Los visitantes

El cataclismo nuclear que azotó al planeta hace siglos obligó a todos los seres vivos a refugiarse bajo tierra. Ciudades enteras se fueron formando bajo el árido terreno que dejó la última gran guerra. Los sobrevivientes se reunieron en una asamblea y formaron veinte clanes que se establecieron en las oscuras cavernas. Cada clan redactó su propio estatuto y desarrolló su forma de subsistencia mediante huertas subterráneas. El suministro equitativo de agua se llevaba a cabo mediante un sistema de bombas hidráulicas que extraían directamente del casquete polar, y esta agua era transportada a través de grandes caños de acero inoxidable que recorrían los diez kilómetros de asentamientos sinuosos.
Los habitantes anhelaban desesperadamente volver a ver la luz algún día, regresar a una vida pasada que solo existía en relatos transmitidos de boca en boca. Era una vida que se asemejaba a un paraíso, donde los lagos, mares y vegetación florecían en todo su esplendor. El soldado número 44 recordaba con nostalgia las historias contadas por sus antepasados sobre aquella era dorada mientras cumplía con su servicio en la superficie, bajo un cielo plagado de nubes radiactivas. El aire denso y contaminado obligaba a los soldados a usar trajes y cascos protectores para poder respirar.
Las últimas décadas habían sido sumamente turbulentas para el aparato de defensa de los clanes debido a una conexión inesperada con vida de otro planeta. Varias naves provenientes del espacio exterior habían sido avistadas descendiendo en los lugares más inhóspitos. Curiosamente, ninguna de ellas parecía estar tripulada. Se percibían como naves de observación, lo que llevó a especular que podrían ser misiones de reconocimiento para investigar la existencia de vida o determinar si nuestro mundo era habitable. Esta última posibilidad era la que más preocupaba: una potencial colonización espacial. Ante esta incertidumbre, la gran asamblea decidió que no se tomaría ninguna acción hasta determinar si estas naves eran hostiles o no.

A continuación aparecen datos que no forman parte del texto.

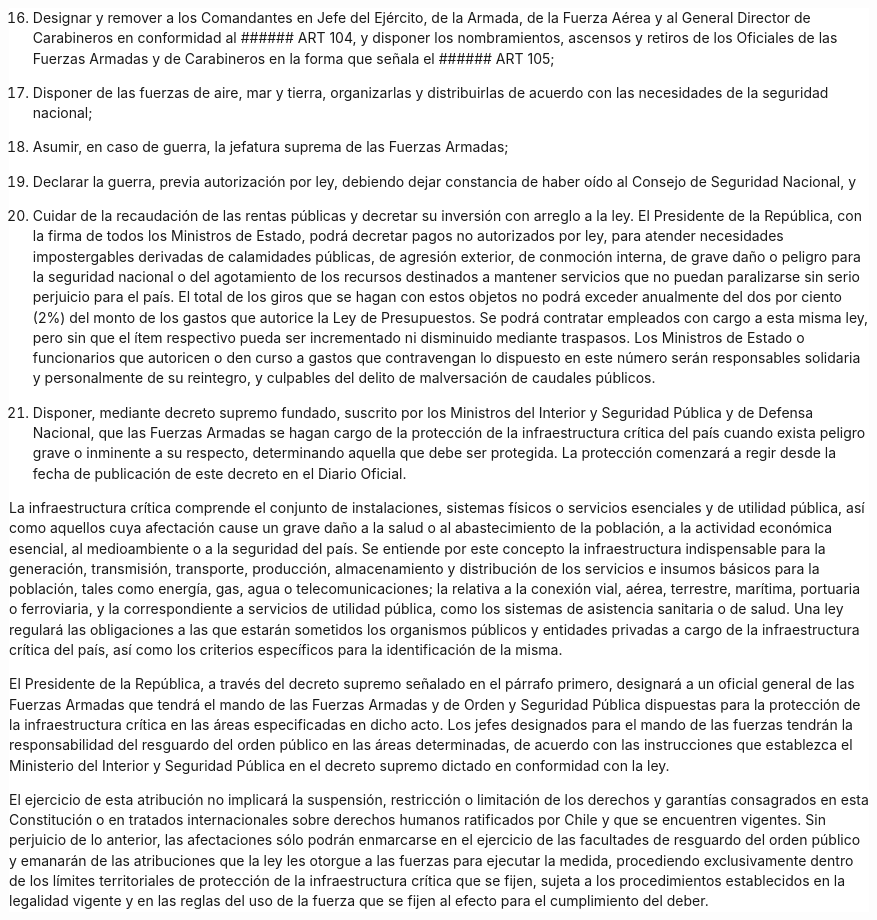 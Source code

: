 16. Designar y remover a los Comandantes en Jefe del Ejército, de la Armada, de la Fuerza Aérea y al General Director de Carabineros en conformidad al ###### ART 104, y disponer los nombramientos, ascensos y retiros de los Oficiales de las Fuerzas Armadas y de Carabineros en la forma que señala el ###### ART 105;
17. Disponer de las fuerzas de aire, mar y tierra, organizarlas y distribuirlas de acuerdo con las necesidades de la seguridad nacional;
18. Asumir, en caso de guerra, la jefatura suprema de las Fuerzas Armadas;

19. Declarar la guerra, previa autorización por ley, debiendo dejar constancia de haber oído al Consejo de Seguridad Nacional, y
20. Cuidar de la recaudación de las rentas públicas y decretar su inversión con arreglo a la ley. El Presidente de la República, con la firma de todos los Ministros de Estado, podrá decretar pagos no autorizados por ley, para atender necesidades impostergables derivadas de calamidades públicas, de agresión exterior, de conmoción interna, de grave daño o peligro para la seguridad nacional o del agotamiento de los recursos destinados a mantener servicios que no puedan paralizarse sin serio perjuicio para el país. El total de los giros que se hagan con estos objetos no podrá exceder anualmente del dos por ciento (2%) del monto de los gastos que autorice la Ley de Presupuestos. Se podrá contratar empleados con cargo a esta misma ley, pero sin que el ítem respectivo pueda ser incrementado ni disminuido mediante traspasos. Los Ministros de Estado o funcionarios que autoricen o den curso a gastos que contravengan lo dispuesto en este número serán responsables solidaria y personalmente de su reintegro, y culpables del delito de malversación de caudales públicos.
21. Disponer, mediante decreto supremo fundado, suscrito por los Ministros del Interior y Seguridad Pública y de Defensa Nacional, que las Fuerzas Armadas se hagan cargo de la protección de la infraestructura crítica del país cuando exista peligro grave o inminente a su respecto, determinando aquella que debe ser protegida. La protección comenzará a regir desde la fecha de publicación de este decreto en el Diario Oficial.

La infraestructura crítica comprende el conjunto de instalaciones, sistemas físicos o servicios esenciales y de utilidad pública, así como aquellos cuya afectación cause un grave daño a la salud o al abastecimiento de la población, a la actividad económica esencial, al medioambiente o a la seguridad del país. Se entiende por este concepto la infraestructura indispensable para la generación, transmisión, transporte, producción, almacenamiento y distribución de los servicios e insumos básicos para la población, tales como energía, gas, agua o telecomunicaciones; la relativa a la conexión vial, aérea, terrestre, marítima, portuaria o ferroviaria, y la correspondiente a servicios de utilidad pública, como los sistemas de asistencia sanitaria o de salud. Una ley regulará las obligaciones a las que estarán sometidos los organismos públicos y entidades privadas a cargo de la infraestructura crítica del país, así como los criterios específicos para la identificación de la misma.

El Presidente de la República, a través del decreto supremo señalado en el párrafo primero, designará a un oficial general de las Fuerzas Armadas que tendrá el mando de las Fuerzas Armadas y de Orden y Seguridad Pública dispuestas para la protección de la infraestructura crítica en las áreas especificadas en dicho acto. Los jefes designados para el mando de las fuerzas tendrán la responsabilidad del resguardo del orden público en las áreas determinadas, de acuerdo con las instrucciones que establezca el Ministerio del Interior y Seguridad Pública en el decreto supremo dictado en conformidad con la ley.

El ejercicio de esta atribución no implicará la suspensión, restricción o limitación de los derechos y garantías consagrados en esta Constitución o en tratados internacionales sobre derechos humanos ratificados por Chile y que se encuentren vigentes. Sin perjuicio de lo anterior, las afectaciones sólo podrán enmarcarse en el ejercicio de las facultades de resguardo del orden público y emanarán de las atribuciones que la ley les otorgue a las fuerzas para ejecutar la medida, procediendo exclusivamente dentro de los límites territoriales de protección de la infraestructura crítica que se fijen, sujeta a los procedimientos establecidos en la legalidad vigente y en las reglas del uso de la fuerza que se fijen al efecto para el cumplimiento del deber.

En la trinchera, ese día reinaba un nerviosismo especial. Los radares habían detectado una nave nueva aproximándose, pero esta vez era considerablemente más grande que las anteriores. Los presentes tenían la intuición de que se trataba de una expedición tripulada. Finalmente, tendrían la oportunidad de ver a aquellos seres que los habían estado observando durante años. El soldado número 44 pasó la noche en vela, incapaz de conciliar el sueño mientras imaginaba los posibles desenlaces de ese inminente encuentro. Agarraba firmemente su arma, con la espalda pegada a la polvorienta pared del monte.

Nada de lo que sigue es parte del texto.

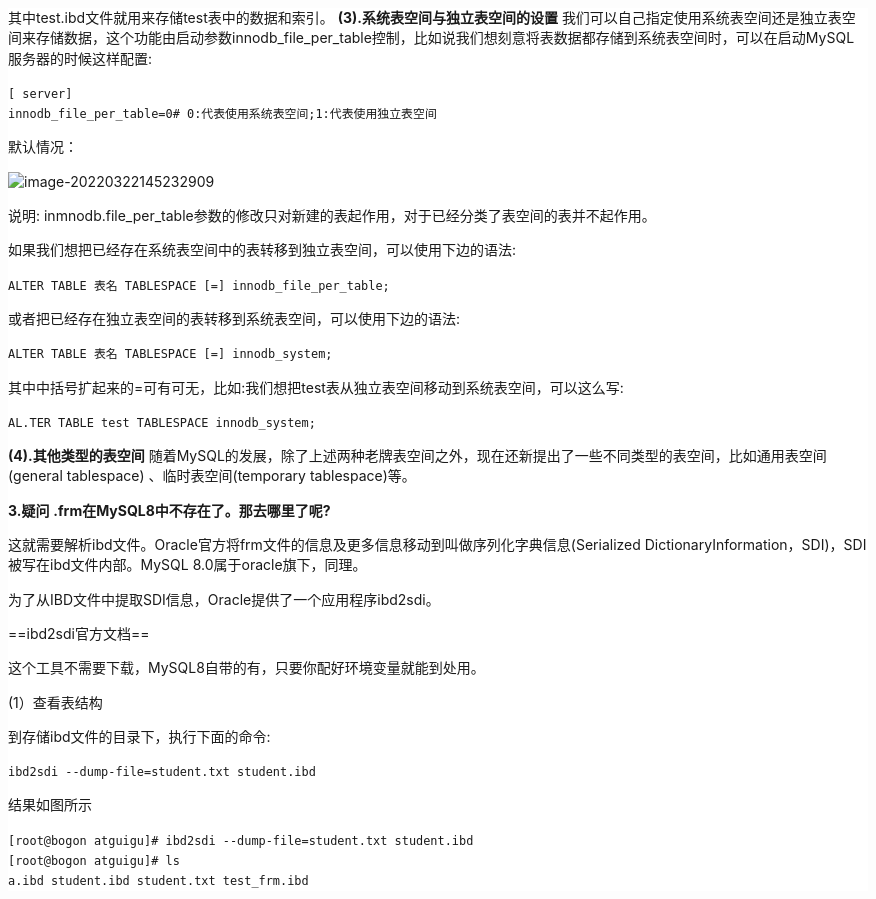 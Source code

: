 其中test.ibd文件就用来存储test表中的数据和索引。
**(3).系统表空间与独立表空间的设置**
我们可以自己指定使用系统表空间还是独立表空间来存储数据，这个功能由启动参数innodb_file_per_table控制，比如说我们想刻意将表数据都存储到系统表空间时，可以在启动MySQL服务器的时候这样配置:

```properties
[ server]
innodb_file_per_table=0# 0:代表使用系统表空间;1:代表使用独立表空间
```

默认情况：

![image-20220322145232909](https://gitee.com/kiteflyer/picture/raw/master/MySQL/image-20220322145232909.png)

说明: inmnodb.file_per_table参数的修改只对新建的表起作用，对于已经分类了表空间的表并不起作用。

如果我们想把已经存在系统表空间中的表转移到独立表空间，可以使用下边的语法:

```mysql
ALTER TABLE 表名 TABLESPACE [=] innodb_file_per_table;
```

或者把已经存在独立表空间的表转移到系统表空间，可以使用下边的语法:

```mysql
ALTER TABLE 表名 TABLESPACE [=] innodb_system;
```

其中中括号扩起来的=可有可无，比如:我们想把test表从独立表空间移动到系统表空间，可以这么写:

```mysql
AL.TER TABLE test TABLESPACE innodb_system;
```

**(4).其他类型的表空间**
随着MySQL的发展，除了上述两种老牌表空间之外，现在还新提出了一些不同类型的表空间，比如通用表空间(general tablespace) 、临时表空间(temporary tablespace)等。

**3.疑问**
**.frm在MySQL8中不存在了。那去哪里了呢?**

这就需要解析ibd文件。Oracle官方将frm文件的信息及更多信息移动到叫做序列化字典信息(Serialized DictionaryInformation，SDI)，SDI被写在ibd文件内部。MySQL 8.0属于oracle旗下，同理。

为了从IBD文件中提取SDI信息，Oracle提供了一个应用程序ibd2sdi。

==ibd2sdi官方文档==

这个工具不需要下载，MySQL8自带的有，只要你配好环境变量就能到处用。

(1）查看表结构

到存储ibd文件的目录下，执行下面的命令:

```mysql
ibd2sdi --dump-file=student.txt student.ibd
```

结果如图所示

```mysql
[root@bogon atguigu]# ibd2sdi --dump-file=student.txt student.ibd
[root@bogon atguigu]# ls
a.ibd student.ibd student.txt test_frm.ibd	
```
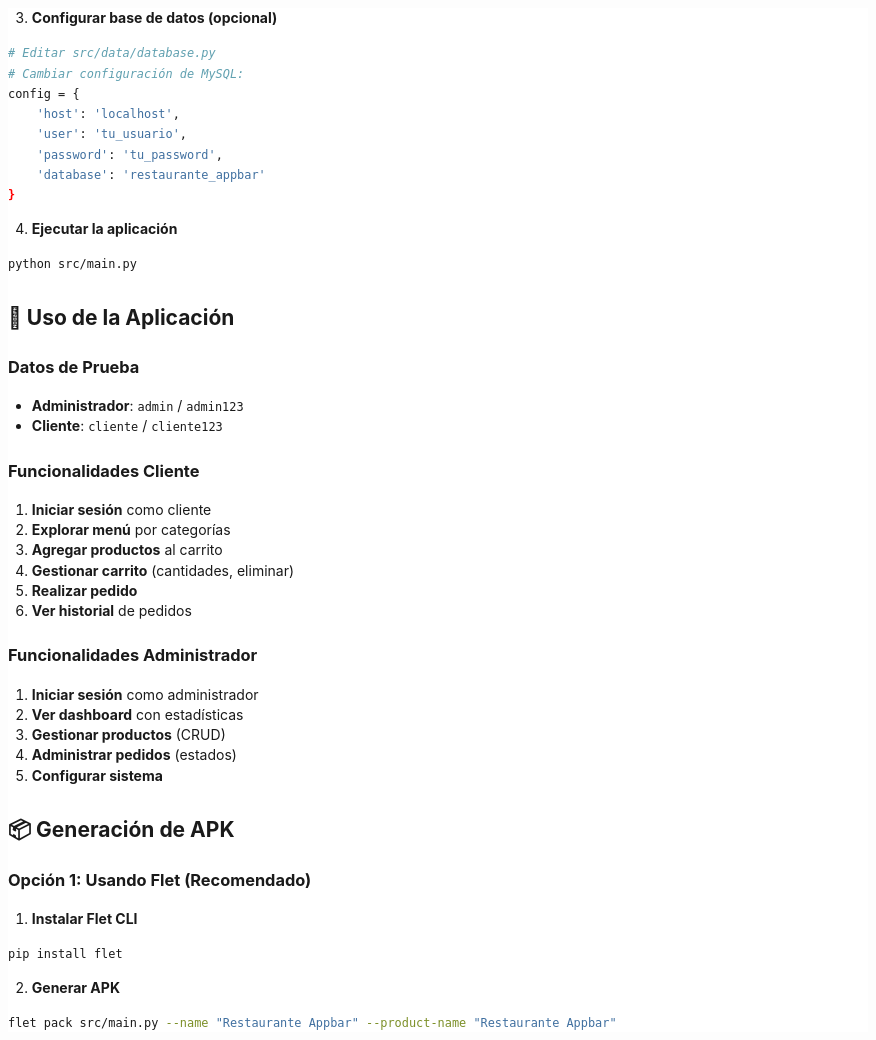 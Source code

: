 3. **Configurar base de datos (opcional)**
```bash
# Editar src/data/database.py
# Cambiar configuración de MySQL:
config = {
    'host': 'localhost',
    'user': 'tu_usuario',
    'password': 'tu_password',
    'database': 'restaurante_appbar'
}
```

4. **Ejecutar la aplicación**
```bash
python src/main.py
```

## 📱 Uso de la Aplicación

### Datos de Prueba
- **Administrador**: `admin` / `admin123`
- **Cliente**: `cliente` / `cliente123`

### Funcionalidades Cliente
1. **Iniciar sesión** como cliente
2. **Explorar menú** por categorías
3. **Agregar productos** al carrito
4. **Gestionar carrito** (cantidades, eliminar)
5. **Realizar pedido**
6. **Ver historial** de pedidos

### Funcionalidades Administrador
1. **Iniciar sesión** como administrador
2. **Ver dashboard** con estadísticas
3. **Gestionar productos** (CRUD)
4. **Administrar pedidos** (estados)
5. **Configurar sistema**

## 📦 Generación de APK

### Opción 1: Usando Flet (Recomendado)

1. **Instalar Flet CLI**
```bash
pip install flet
```

2. **Generar APK**
```bash
flet pack src/main.py --name "Restaurante Appbar" --product-name "Restaurante Appbar"
```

as horas transcurrían y la ansiedad iba en aumento. El cielo teñido de naranja se reflejaba en las gafas de los soldados, quienes observaban con expectación el firmamento. De repente, una explosión los tomó por sorpresa. Una enorme bola de fuego iluminó la noche cerrada, indicando que las naves habían atravesado la atmósfera. Después de unos interminables minutos, una nave gigante se posó en el suelo polvoriento. La gran combustión de sus motores los cegó. La emoción se desbordó entre los soldados. Este era el tan anhelado y temido encuentro intergaláctico.
El soldado número 44 agarró su radio y comenzó a transmitir al comandante lo que estaba presenciando. Un escalofrío recorrió su cuerpo, mezcla de emoción y miedo. La compuerta se abrió, generando un agudo sonido metálico, y las luces del interior revelaron las sombras de varios cuerpos. Un ser descendió lentamente por una pequeña escalera y se quedó parado en la base de la nave, contemplando el paisaje desolador. Llevaba en la cabeza una especie de escafandra de vidrio. Su forma de caminar era peculiar, dando saltos graciosos como si la gravedad apenas le afectara. Otros dos seres se unieron a él en la base de la escalera. El soldado número 44 ajustó su teleobjetivo y los observó de cerca. A grandes rasgos, eran similares a ellos: tenían dos piernas y dos brazos, aunque eran más altos y con cráneos más pequeños. La similitud de estos seres de alguna manera tranquilizó al soldado número 44. Había aprendido que el odio hacia los demás a menudo surgía del miedo a lo desconocido, a lo diferente. Pensaba que podría establecer una comunicación aceptable con estos seres debido a sus similitudes aparentes. Sin embargo, en medio de sus reflexiones, presenció algo que lo dejó sin aliento: sus manos. Eran diferentes a las suyas. La piel también. Estos seres tenían cinco dedos en lugar de tres, con una piel de color rosado completamente lisa y sin escamas. Según lo que habían estudiado a lo largo de los años, estos seres coincidían perfectamente con los habitantes del planeta vecino, el planeta azul, la tercera roca desde la estrella madre. El soldado número 44 los observó durante mucho tiempo y tuvo la sensación de que eran dóciles e inofensivos.